An Overview of Model-Agnostic Counterfactual Reasoning for Mitigating Popularity Bias in Recommender Systems

This paper addresses a fundamental and persistent issue in recommender systems: the prevalence of popularity bias. Popularity bias arises when commonly interacted-with items overshadow less popular ones in recommendations. This phenomenon detracts from the system's ability to truly learn and reflect user-item preference alignments. To tackle this challenge, the authors introduce a model-agnostic framework that utilizes counterfactual reasoning to mitigate the direct effects of item popularity, thus aligning the recommendations more closely with user preferences.

The paper begins by outlining the prevalence of popularity bias in recommender systems, attributing this to the imbalanced distribution of user interactions, typically characterized by a long-tail pattern where a few items receive most of the interactions. Existing approaches attempt to counteract this bias by reducing the influence of frequently interacted-with items during training; however, these methods often lack a nuanced approach to addressing individual user cases, resulting in limited success.

The authors propose a novel perspective by analyzing the recommendation task through a causal lens. They construct a causal graph that considers three primary factors influencing user-item interactions: user-item matching, item popularity, and user conformity. The framework, termed Model-Agnostic Counterfactual Reasoning (MACR), leverages this causal framework to disentangle these influences.

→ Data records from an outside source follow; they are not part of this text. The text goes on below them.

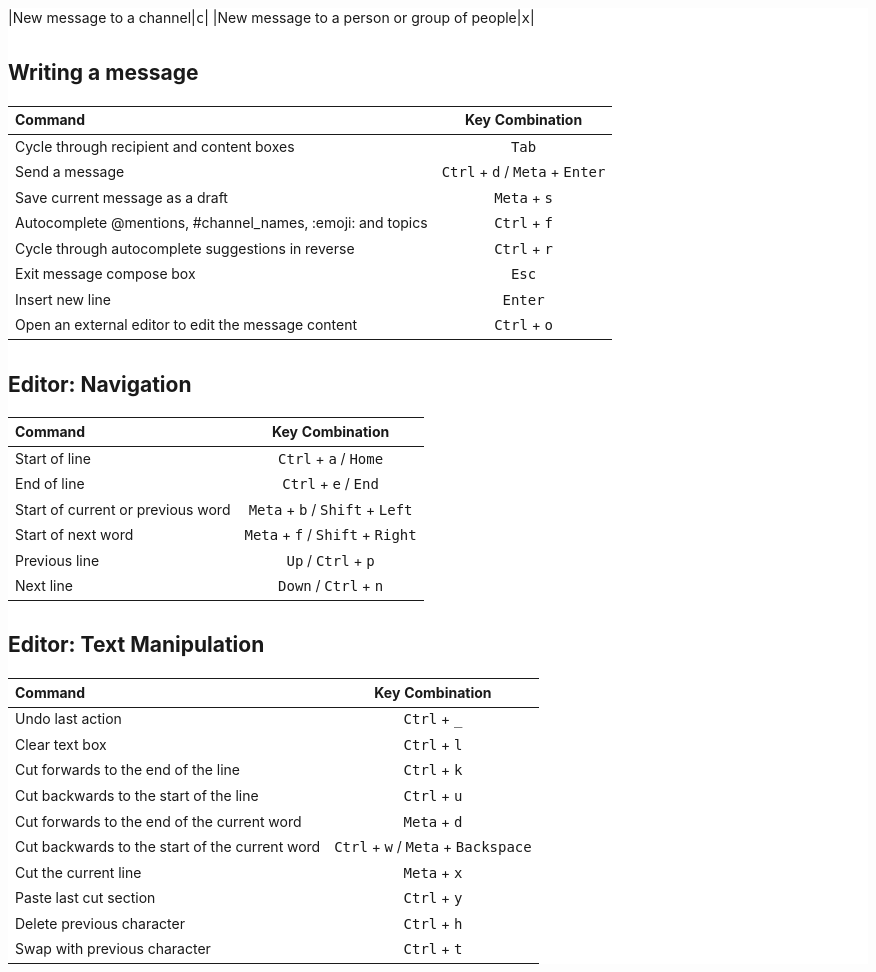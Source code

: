 |New message to a channel|<kbd>c</kbd>|
|New message to a person or group of people|<kbd>x</kbd>|

## Writing a message
|Command|Key Combination|
| :--- | :---: |
|Cycle through recipient and content boxes|<kbd>Tab</kbd>|
|Send a message|<kbd>Ctrl</kbd> + <kbd>d</kbd> / <kbd>Meta</kbd> + <kbd>Enter</kbd>|
|Save current message as a draft|<kbd>Meta</kbd> + <kbd>s</kbd>|
|Autocomplete @mentions, #channel_names, :emoji: and topics|<kbd>Ctrl</kbd> + <kbd>f</kbd>|
|Cycle through autocomplete suggestions in reverse|<kbd>Ctrl</kbd> + <kbd>r</kbd>|
|Exit message compose box|<kbd>Esc</kbd>|
|Insert new line|<kbd>Enter</kbd>|
|Open an external editor to edit the message content|<kbd>Ctrl</kbd> + <kbd>o</kbd>|

## Editor: Navigation
|Command|Key Combination|
| :--- | :---: |
|Start of line|<kbd>Ctrl</kbd> + <kbd>a</kbd> / <kbd>Home</kbd>|
|End of line|<kbd>Ctrl</kbd> + <kbd>e</kbd> / <kbd>End</kbd>|
|Start of current or previous word|<kbd>Meta</kbd> + <kbd>b</kbd> / <kbd>Shift</kbd> + <kbd>Left</kbd>|
|Start of next word|<kbd>Meta</kbd> + <kbd>f</kbd> / <kbd>Shift</kbd> + <kbd>Right</kbd>|
|Previous line|<kbd>Up</kbd> / <kbd>Ctrl</kbd> + <kbd>p</kbd>|
|Next line|<kbd>Down</kbd> / <kbd>Ctrl</kbd> + <kbd>n</kbd>|

## Editor: Text Manipulation
|Command|Key Combination|
| :--- | :---: |
|Undo last action|<kbd>Ctrl</kbd> + <kbd>_</kbd>|
|Clear text box|<kbd>Ctrl</kbd> + <kbd>l</kbd>|
|Cut forwards to the end of the line|<kbd>Ctrl</kbd> + <kbd>k</kbd>|
|Cut backwards to the start of the line|<kbd>Ctrl</kbd> + <kbd>u</kbd>|
|Cut forwards to the end of the current word|<kbd>Meta</kbd> + <kbd>d</kbd>|
|Cut backwards to the start of the current word|<kbd>Ctrl</kbd> + <kbd>w</kbd> / <kbd>Meta</kbd> + <kbd>Backspace</kbd>|
|Cut the current line|<kbd>Meta</kbd> + <kbd>x</kbd>|
|Paste last cut section|<kbd>Ctrl</kbd> + <kbd>y</kbd>|
|Delete previous character|<kbd>Ctrl</kbd> + <kbd>h</kbd>|
|Swap with previous character|<kbd>Ctrl</kbd> + <kbd>t</kbd>|
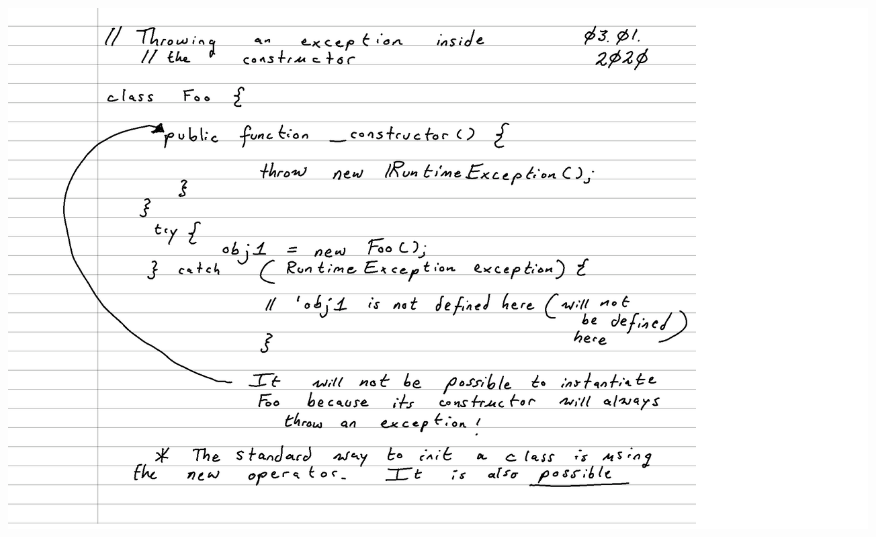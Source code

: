   <img src="https://github.com/stan-alam/OOD/blob/develop/styleGuide/images/01/OodsgnSTLgd01%20-%2011.png" width="80%" height="80%">
</a>

<a>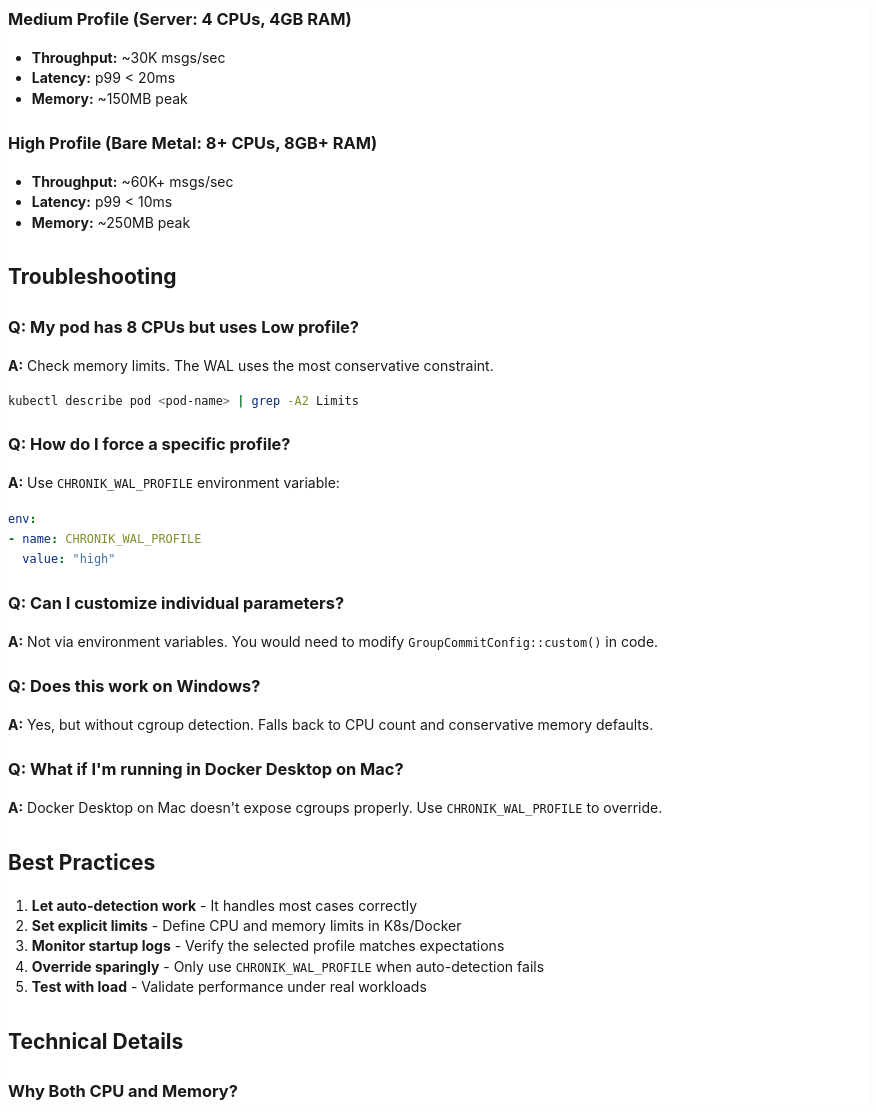 ### Medium Profile (Server: 4 CPUs, 4GB RAM)
- **Throughput:** ~30K msgs/sec
- **Latency:** p99 < 20ms
- **Memory:** ~150MB peak

### High Profile (Bare Metal: 8+ CPUs, 8GB+ RAM)
- **Throughput:** ~60K+ msgs/sec
- **Latency:** p99 < 10ms
- **Memory:** ~250MB peak

## Troubleshooting

### Q: My pod has 8 CPUs but uses Low profile?
**A:** Check memory limits. The WAL uses the most conservative constraint.
```bash
kubectl describe pod <pod-name> | grep -A2 Limits
```

### Q: How do I force a specific profile?
**A:** Use `CHRONIK_WAL_PROFILE` environment variable:
```yaml
env:
- name: CHRONIK_WAL_PROFILE
  value: "high"
```

### Q: Can I customize individual parameters?
**A:** Not via environment variables. You would need to modify `GroupCommitConfig::custom()` in code.

### Q: Does this work on Windows?
**A:** Yes, but without cgroup detection. Falls back to CPU count and conservative memory defaults.

### Q: What if I'm running in Docker Desktop on Mac?
**A:** Docker Desktop on Mac doesn't expose cgroups properly. Use `CHRONIK_WAL_PROFILE` to override.

## Best Practices

1. **Let auto-detection work** - It handles most cases correctly
2. **Set explicit limits** - Define CPU and memory limits in K8s/Docker
3. **Monitor startup logs** - Verify the selected profile matches expectations
4. **Override sparingly** - Only use `CHRONIK_WAL_PROFILE` when auto-detection fails
5. **Test with load** - Validate performance under real workloads

## Technical Details

### Why Both CPU and Memory?
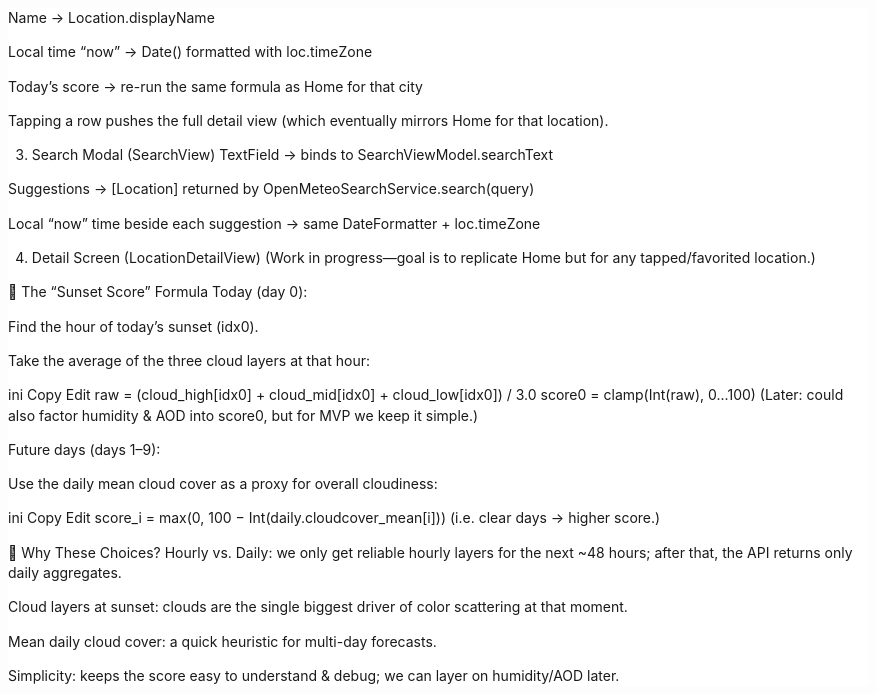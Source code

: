 Name → Location.displayName

Local time “now” → Date() formatted with loc.timeZone

Today’s score → re-run the same formula as Home for that city

Tapping a row pushes the full detail view (which eventually mirrors Home for that location).

3. Search Modal (SearchView)
TextField → binds to SearchViewModel.searchText

Suggestions → [Location] returned by OpenMeteoSearchService.search(query)

Local “now” time beside each suggestion → same DateFormatter + loc.timeZone

4. Detail Screen (LocationDetailView)
(Work in progress—goal is to replicate Home but for any tapped/favorited location.)

🧮 The “Sunset Score” Formula
Today (day 0):

Find the hour of today’s sunset (idx0).

Take the average of the three cloud layers at that hour:

ini
Copy
Edit
raw = (cloud_high[idx0] + cloud_mid[idx0] + cloud_low[idx0]) / 3.0
score0 = clamp(Int(raw), 0...100)
(Later: could also factor humidity & AOD into score0, but for MVP we keep it simple.)

Future days (days 1–9):

Use the daily mean cloud cover as a proxy for overall cloudiness:

ini
Copy
Edit
score_i = max(0, 100 − Int(daily.cloudcover_mean[i]))
(i.e. clear days → higher score.)

🔑 Why These Choices?
Hourly vs. Daily: we only get reliable hourly layers for the next ~48 hours; after that, the API returns only daily aggregates.

Cloud layers at sunset: clouds are the single biggest driver of color scattering at that moment.

Mean daily cloud cover: a quick heuristic for multi-day forecasts.

Simplicity: keeps the score easy to understand & debug; we can layer on humidity/AOD later.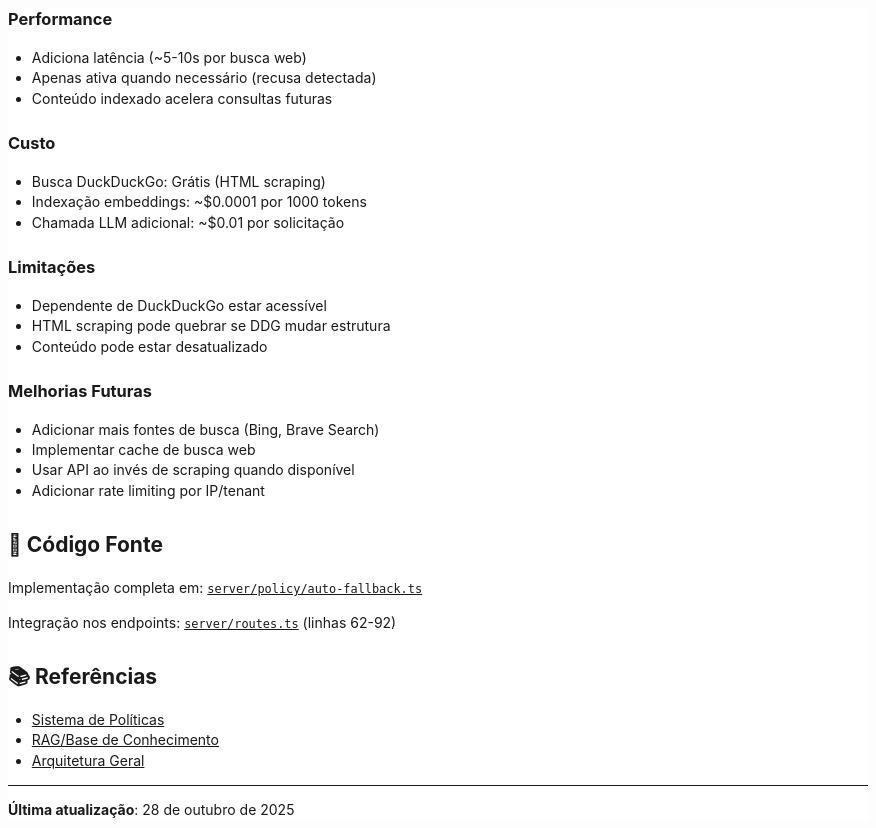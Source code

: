 ### Performance
- Adiciona latência (~5-10s por busca web)
- Apenas ativa quando necessário (recusa detectada)
- Conteúdo indexado acelera consultas futuras

### Custo
- Busca DuckDuckGo: Grátis (HTML scraping)
- Indexação embeddings: ~$0.0001 por 1000 tokens
- Chamada LLM adicional: ~$0.01 por solicitação

### Limitações
- Dependente de DuckDuckGo estar acessível
- HTML scraping pode quebrar se DDG mudar estrutura
- Conteúdo pode estar desatualizado

### Melhorias Futuras
- Adicionar mais fontes de busca (Bing, Brave Search)
- Implementar cache de busca web
- Usar API ao invés de scraping quando disponível
- Adicionar rate limiting por IP/tenant

## 🔗 Código Fonte

Implementação completa em: [`server/policy/auto-fallback.ts`](../server/policy/auto-fallback.ts)

Integração nos endpoints: [`server/routes.ts`](../server/routes.ts) (linhas 62-92)

## 📚 Referências

- [Sistema de Políticas](./ARCHITECTURE.md#policy-enforcement)
- [RAG/Base de Conhecimento](./ARCHITECTURE.md#rag-system)
- [Arquitetura Geral](./ARCHITECTURE.md)

---

**Última atualização**: 28 de outubro de 2025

MACR operates by reformulating the recommendation inference process to remove the direct effect imparted by item popularity. During the training phase, the algorithm employs a multi-task learning strategy to decompose user-item interactions into contributions from each cause. By performing counterfactual inference, MACR enables the prediction process to simulate a world devoid of item popularity's direct effect, thereby enhancing the model's ability to focus on genuine user-item matches.

The authors demonstrate the applicability of MACR to a broad range of existing recommendation models with minimal modifications. Implementations on Matrix Factorization (MF) and LightGCN reinforce its flexibility and effectiveness, with empirical results showing significant improvements across five datasets—even against a backdrop where traditional methods have struggled.

Significantly, MACR shows substantial performance gains over prior methods like ExpoMF, DICE, and regularization-based approaches. By systematically addressing the direct effects of item popularity while remaining model-agnostic, MACR not only enhances recommendation accuracy but also improves coverage of long-tail items, increasing diversity without sacrificing user relevance.

Looking ahead, this work opens several avenues for future exploration. Further investigations might explore the integration of side information or the joint elimination of other biases within recommender systems. Additionally, extending the framework’s principles beyond recommendation tasks could yield exciting applications in related domains impacted by skewed data distributions.

In conclusion, the authors present a robust framework that challenges conventional training paradigms in recommender systems by incorporating causal reasoning. The MACR framework advances the field by offering a theoretically sound and practically effective approach to mitigating popularity bias, promoting a more equitable distribution of recommendations, and maximizing user satisfaction.